(EXTRACTED MATERIAL):
[Start of section]

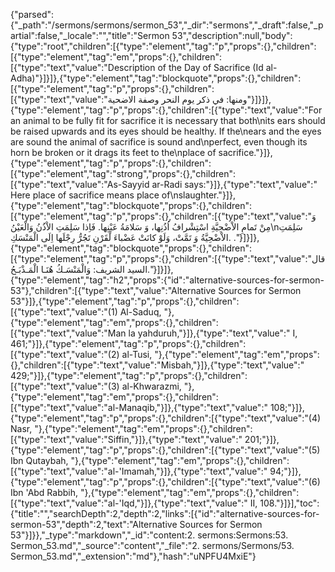 {"parsed":{"_path":"/sermons/sermons/sermon_53","_dir":"sermons","_draft":false,"_partial":false,"_locale":"","title":"Sermon 53","description":null,"body":{"type":"root","children":[{"type":"element","tag":"p","props":{},"children":[{"type":"element","tag":"em","props":{},"children":[{"type":"text","value":"Description of the Day of Sacrifice (Id al-Adha)"}]}]},{"type":"element","tag":"blockquote","props":{},"children":[{"type":"element","tag":"p","props":{},"children":[{"type":"text","value":"ومنها: في ذكر يوم النحر وصفة الاضحية"}]}]},{"type":"element","tag":"p","props":{},"children":[{"type":"text","value":"For an animal to be fully fit for sacrifice it is necessary that both\nits ears should be raised upwards and its eyes should be healthy. If the\nears and the eyes are sound the animal of sacrifice is sound and\nperfect, even though its horn be broken or it drags its feet to the\nplace of sacrifice."}]},{"type":"element","tag":"p","props":{},"children":[{"type":"element","tag":"strong","props":{},"children":[{"type":"text","value":"As-Sayyid ar-Radi says:"}]},{"type":"text","value":" Here place of sacrifice means place of\nslaughter."}]},{"type":"element","tag":"blockquote","props":{},"children":[{"type":"element","tag":"p","props":{},"children":[{"type":"text","value":"وَ مِنْ تَمامِ الاْضْحِيَّةِ اسْتِشْرافُ اُذُنِها، وَ سَلامَةُ عَيْنِها. فَاِذا سَلِمَتِ الاْذُنُ وَالْعَيْنُ\nسَلِمَتِ الاْضْحِيَّةُ وَ تَمَّتْ، وَلَوْ كانَتْ عَضْباءَ لْقَرْنِ تَجُرُّ رِجْلَها اِلَى الْمَنْسَكِ. ."}]}]},{"type":"element","tag":"blockquote","props":{},"children":[{"type":"element","tag":"p","props":{},"children":[{"type":"text","value":"قال السيد الشريف: وَالْمَنْسَـكُ هُنَـا الْمَـذْبَـحُ."}]}]},{"type":"element","tag":"h2","props":{"id":"alternative-sources-for-sermon-53"},"children":[{"type":"text","value":"Alternative Sources for Sermon 53"}]},{"type":"element","tag":"p","props":{},"children":[{"type":"text","value":"(1) Al-Saduq, "},{"type":"element","tag":"em","props":{},"children":[{"type":"text","value":"Man la yahduruh,"}]},{"type":"text","value":" I, 461;"}]},{"type":"element","tag":"p","props":{},"children":[{"type":"text","value":"(2) al-Tusi, "},{"type":"element","tag":"em","props":{},"children":[{"type":"text","value":"Misbah,"}]},{"type":"text","value":" 429;"}]},{"type":"element","tag":"p","props":{},"children":[{"type":"text","value":"(3) al-Khwarazmi, "},{"type":"element","tag":"em","props":{},"children":[{"type":"text","value":"al-Manaqib,"}]},{"type":"text","value":" 108;"}]},{"type":"element","tag":"p","props":{},"children":[{"type":"text","value":"(4) Nasr, "},{"type":"element","tag":"em","props":{},"children":[{"type":"text","value":"Siffin,"}]},{"type":"text","value":" 201;"}]},{"type":"element","tag":"p","props":{},"children":[{"type":"text","value":"(5) Ibn Qutaybah, "},{"type":"element","tag":"em","props":{},"children":[{"type":"text","value":"al-'Imamah,"}]},{"type":"text","value":" 94;"}]},{"type":"element","tag":"p","props":{},"children":[{"type":"text","value":"(6) Ibn 'Abd Rabbih, "},{"type":"element","tag":"em","props":{},"children":[{"type":"text","value":"al-'Iqd,"}]},{"type":"text","value":" II, 108."}]}],"toc":{"title":"","searchDepth":2,"depth":2,"links":[{"id":"alternative-sources-for-sermon-53","depth":2,"text":"Alternative Sources for Sermon 53"}]}},"_type":"markdown","_id":"content:2. sermons:Sermons:53. Sermon_53.md","_source":"content","_file":"2. sermons/Sermons/53. Sermon_53.md","_extension":"md"},"hash":"uNPFU4MxiE"}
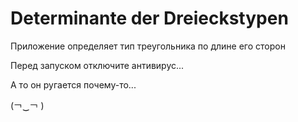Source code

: # Determinante der Dreieckstypen
Приложение определяет тип треугольника по длине его сторон

Перед запуском отключите антивирус...

А то он ругается почему-то...

(￢‿￢ )
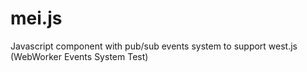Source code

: mei.js
======

Javascript component with pub/sub events system to support west.js (WebWorker Events System Test)
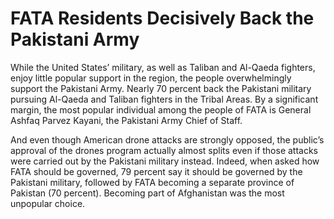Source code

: # FATA Residents Decisively Back the Pakistani Army

While the United States’ military, as well as Taliban and Al-Qaeda fighters, enjoy little popular support in the region, the people overwhelmingly support the Pakistani Army. Nearly 70 percent back the Pakistani military pursuing Al-Qaeda and Taliban fighters in the Tribal Areas. By a significant margin, the most popular individual among the people of FATA is General Ashfaq Parvez Kayani, the Pakistani Army Chief of Staff. 

And even though American drone attacks are strongly opposed, the public’s approval of the drones program actually almost splits even if those attacks were carried out by the Pakistani military instead. Indeed, when asked how FATA should be governed, 79 percent say it should be governed by the Pakistani military, followed by FATA becoming a separate province of Pakistan (70 percent). Becoming part of Afghanistan was the most unpopular choice.
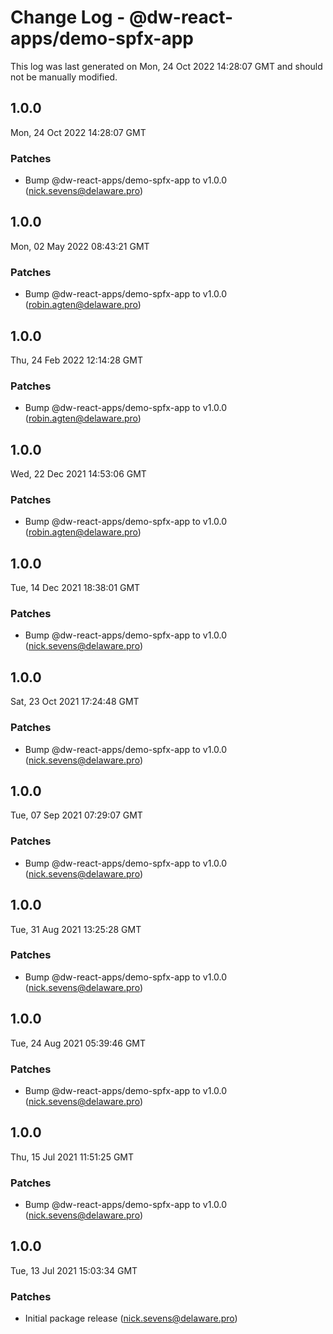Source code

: # Change Log - @dw-react-apps/demo-spfx-app

This log was last generated on Mon, 24 Oct 2022 14:28:07 GMT and should not be manually modified.

<!-- Start content -->

## 1.0.0

Mon, 24 Oct 2022 14:28:07 GMT

### Patches

- Bump @dw-react-apps/demo-spfx-app to v1.0.0 (nick.sevens@delaware.pro)

## 1.0.0

Mon, 02 May 2022 08:43:21 GMT

### Patches

- Bump @dw-react-apps/demo-spfx-app to v1.0.0 (robin.agten@delaware.pro)

## 1.0.0

Thu, 24 Feb 2022 12:14:28 GMT

### Patches

- Bump @dw-react-apps/demo-spfx-app to v1.0.0 (robin.agten@delaware.pro)

## 1.0.0

Wed, 22 Dec 2021 14:53:06 GMT

### Patches

- Bump @dw-react-apps/demo-spfx-app to v1.0.0 (robin.agten@delaware.pro)

## 1.0.0

Tue, 14 Dec 2021 18:38:01 GMT

### Patches

- Bump @dw-react-apps/demo-spfx-app to v1.0.0 (nick.sevens@delaware.pro)

## 1.0.0

Sat, 23 Oct 2021 17:24:48 GMT

### Patches

- Bump @dw-react-apps/demo-spfx-app to v1.0.0 (nick.sevens@delaware.pro)

## 1.0.0

Tue, 07 Sep 2021 07:29:07 GMT

### Patches

- Bump @dw-react-apps/demo-spfx-app to v1.0.0 (nick.sevens@delaware.pro)

## 1.0.0

Tue, 31 Aug 2021 13:25:28 GMT

### Patches

- Bump @dw-react-apps/demo-spfx-app to v1.0.0 (nick.sevens@delaware.pro)

## 1.0.0

Tue, 24 Aug 2021 05:39:46 GMT

### Patches

- Bump @dw-react-apps/demo-spfx-app to v1.0.0 (nick.sevens@delaware.pro)

## 1.0.0

Thu, 15 Jul 2021 11:51:25 GMT

### Patches

- Bump @dw-react-apps/demo-spfx-app to v1.0.0 (nick.sevens@delaware.pro)

## 1.0.0

Tue, 13 Jul 2021 15:03:34 GMT

### Patches

- Initial package release (nick.sevens@delaware.pro)
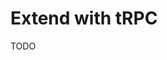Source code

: # Extend with tRPC

<!--
https://github.com/search?q=path%3Apackage.json%20content%3A%40trpc%2Fserver%20content%3A%40nestjs%2Fcore&type=code

https://www.youtube.com/watch?v=_B093QdDO7g
https://www.tomray.dev/nestjs-nextjs-trpc
https://github.com/tomwray13/nestjs-nextjs-trpc

https://github.com/pyeonne/pyeonne.dev
https://github.com/armamini/octo
https://github.com/wenerme/wode
https://github.com/morshedulmunna/support-ticket-Server

# Organization Switcher

https://github.com/Zipper-Inc/zipper-functions/blob/main/apps/zipper.dev/src/hooks/use-organization-list.ts
https://github.com/Zipper-Inc/zipper-functions/blob/main/apps/zipper.dev/src/components/auth/organizationSwitcher.tsx
-->

TODO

[End of section]

(EXERCISE):
Return the material word for word. Pictures are not part of the copy.

(RESULT OF THE EXERCISE):
 {"parsed":{"_path":"/sermons/sermons/sermon_53","_dir":"sermons","_draft":false,"_partial":false,"_locale":"","title":"Sermon 53","description":null,"body":{"type":"root","children":[{"type":"element","tag":"p","props":{},"children":[{"type":"element","tag":"em","props":{},"children":[{"type":"text","value":"Description of the Day of Sacrifice (Id al-Adha)"}]}]},{"type":"element","tag":"blockquote","props":{},"children":[{"type":"element","tag":"p","props":{},"children":[{"type":"text","value":"ومنها: في ذكر يوم النحر وصفة الاضحية"}]}]},{"type":"element","tag":"p","props":{},"children":[{"type":"text","value":"For an animal to be fully fit for sacrifice it is necessary that both\nits ears should be raised upwards and its eyes should be healthy. If the\nears and the eyes are sound the animal of sacrifice is sound and\nperfect, even though its horn be broken or it drags its feet to the\nplace of sacrifice."}]},{"type":"element","tag":"p","props":{},"children":[{"type":"element","tag":"strong","props":{},"children":[{"type":"text","value":"As-Sayyid ar-Radi says:"}]},{"type":"text","value":" Here place of sacrifice means place of\nslaughter."}]},{"type":"element","tag":"blockquote","props":{},"children":[{"type":"element","tag":"p","props":{},"children":[{"type":"text","value":"وَ مِنْ تَمامِ الاْضْحِيَّةِ اسْتِشْرافُ اُذُنِها، وَ سَلامَةُ عَيْنِها. فَاِذا سَلِمَتِ الاْذُنُ وَالْعَيْنُ\nسَلِمَتِ الاْضْحِيَّةُ وَ تَمَّتْ، وَلَوْ كانَتْ عَضْباءَ لْقَرْنِ تَجُرُّ رِجْلَها اِلَى الْمَنْسَكِ. ."}]}]},{"type":"element","tag":"blockquote","props":{},"children":[{"type":"element","tag":"p","props":{},"children":[{"type":"text","value":"قال السيد الشريف: وَالْمَنْسَـكُ هُنَـا الْمَـذْبَـحُ."}]}]},{"type":"element","tag":"h2","props":{"id":"alternative-sources-for-sermon-53"},"children":[{"type":"text","value":"Alternative Sources for Sermon 53"}]},{"type":"element","tag":"p","props":{},"children":[{"type":"text","value":"(1) Al-Saduq, "},{"type":"element","tag":"em","props":{},"children":[{"type":"text","value":"Man la yahduruh,"}]},{"type":"text","value":" I, 461;"}]},{"type":"element","tag":"p","props":{},"children":[{"type":"text","value":"(2) al-Tusi, "},{"type":"element","tag":"em","props":{},"children":[{"type":"text","value":"Misbah,"}]},{"type":"text","value":" 429;"}]},{"type":"element","tag":"p","props":{},"children":[{"type":"text","value":"(3) al-Khwarazmi, "},{"type":"element","tag":"em","props":{},"children":[{"type":"text","value":"al-Manaqib,"}]},{"type":"text","value":" 108;"}]},{"type":"element","tag":"p","props":{},"children":[{"type":"text","value":"(4) Nasr, "},{"type":"element","tag":"em","props":{},"children":[{"type":"text","value":"Siffin,"}]},{"type":"text","value":" 201;"}]},{"type":"element","tag":"p","props":{},"children":[{"type":"text","value":"(5) Ibn Qutaybah, "},{"type":"element","tag":"em","props":{},"children":[{"type":"text","value":"al-'Imamah,"}]},{"type":"text","value":" 94;"}]},{"type":"element","tag":"p","props":{},"children":[{"type":"text","value":"(6) Ibn 'Abd Rabbih, "},{"type":"element","tag":"em","props":{},"children":[{"type":"text","value":"al-'Iqd,"}]},{"type":"text","value":" II, 108."}]}],"toc":{"title":"","searchDepth":2,"depth":2,"links":[{"id":"alternative-sources-for-sermon-53","depth":2,"text":"Alternative Sources for Sermon 53"}]}},"_type":"markdown","_id":"content:2. sermons:Sermons:53. Sermon_53.md","_source":"content","_file":"2. sermons/Sermons/53. Sermon_53.md","_extension":"md"},"hash":"uNPFU4MxiE"}
Source code

: # Determinante der Dreieckstypen
Приложение определяет тип треугольника по длине его сторон

Перед запуском отключите антивирус...

А то он ругается почему-то...

(￢‿￢ )
Source code

: mei.js
======

Javascript component with pub/sub events system to support west.js (WebWorker Events System Test)
Source code

: # FATA Residents Decisively Back the Pakistani Army

While the United States’ military, as well as Taliban and Al-Qaeda fighters, enjoy little popular support in the region, the people overwhelmingly support the Pakistani Army. Nearly 70 percent back the Pakistani military pursuing Al-Qaeda and Taliban fighters in the Tribal Areas. By a significant margin, the most popular individual among the people of FATA is General Ashfaq Parvez Kayani, the Pakistani Army Chief of Staff. 

And even though American drone attacks are strongly opposed, the public’s approval of the drones program actually almost splits even if those attacks were carried out by the Pakistani military instead. Indeed, when asked how FATA should be governed, 79 percent say it should be governed by the Pakistani military, followed by FATA becoming a separate province of Pakistan (70 percent). Becoming part of Afghanistan was the most unpopular choice.
Source code

: # Change Log - @dw-react-apps/demo-spfx-app

This log was last generated on Mon, 24 Oct 2022 14:28:07 GMT and should not be manually modified.

<!-- Start content -->

## 1.0.0

Mon, 24 Oct 2022 14:28:07 GMT

### Patches

- Bump @dw-react-apps/demo-spfx-app to v1.0.0 (nick.sevens@delaware.pro)

## 1.0.0

Mon, 02 May 2022 08:43:21 GMT

### Patches

- Bump @dw-react-apps/demo-spfx-app to v1.0.0 (robin.agten@delaware.pro)

## 1.0.0

Thu, 24 Feb 2022 12:14:28 GMT

### Patches

- Bump @dw-react-apps/demo-spfx-app to v1.0.0 (robin.agten@delaware.pro)

## 1.0.0

Wed, 22 Dec 2021 14:53:06 GMT

### Patches

- Bump @dw-react-apps/demo-spfx-app to v1.0.0 (robin.agten@delaware.pro)

## 1.0.0

Tue, 14 Dec 2021 18:38:01 GMT

### Patches

- Bump @dw-react-apps/demo-spfx-app to v1.0.0 (nick.sevens@delaware.pro)

## 1.0.0

Sat, 23 Oct 2021 17:24:48 GMT

### Patches

- Bump @dw-react-apps/demo-spfx-app to v1.0.0 (nick.sevens@delaware.pro)

## 1.0.0

Tue, 07 Sep 2021 07:29:07 GMT

### Patches

- Bump @dw-react-apps/demo-spfx-app to v1.0.0 (nick.sevens@delaware.pro)

## 1.0.0

Tue, 31 Aug 2021 13:25:28 GMT

### Patches

- Bump @dw-react-apps/demo-spfx-app to v1.0.0 (nick.sevens@delaware.pro)

## 1.0.0

Tue, 24 Aug 2021 05:39:46 GMT

### Patches

- Bump @dw-react-apps/demo-spfx-app to v1.0.0 (nick.sevens@delaware.pro)

## 1.0.0

Thu, 15 Jul 2021 11:51:25 GMT

### Patches

- Bump @dw-react-apps/demo-spfx-app to v1.0.0 (nick.sevens@delaware.pro)

## 1.0.0

Tue, 13 Jul 2021 15:03:34 GMT

### Patches

- Initial package release (nick.sevens@delaware.pro)
Source code

: # Extend with tRPC

<!--
https://github.com/search?q=path%3Apackage.json%20content%3A%40trpc%2Fserver%20content%3A%40nestjs%2Fcore&type=code

https://www.youtube.com/watch?v=_B093QdDO7g
https://www.tomray.dev/nestjs-nextjs-trpc
https://github.com/tomwray13/nestjs-nextjs-trpc

https://github.com/pyeonne/pyeonne.dev
https://github.com/armamini/octo
https://github.com/wenerme/wode
https://github.com/morshedulmunna/support-ticket-Server

# Organization Switcher

https://github.com/Zipper-Inc/zipper-functions/blob/main/apps/zipper.dev/src/hooks/use-organization-list.ts
https://github.com/Zipper-Inc/zipper-functions/blob/main/apps/zipper.dev/src/components/auth/organizationSwitcher.tsx
-->

TODO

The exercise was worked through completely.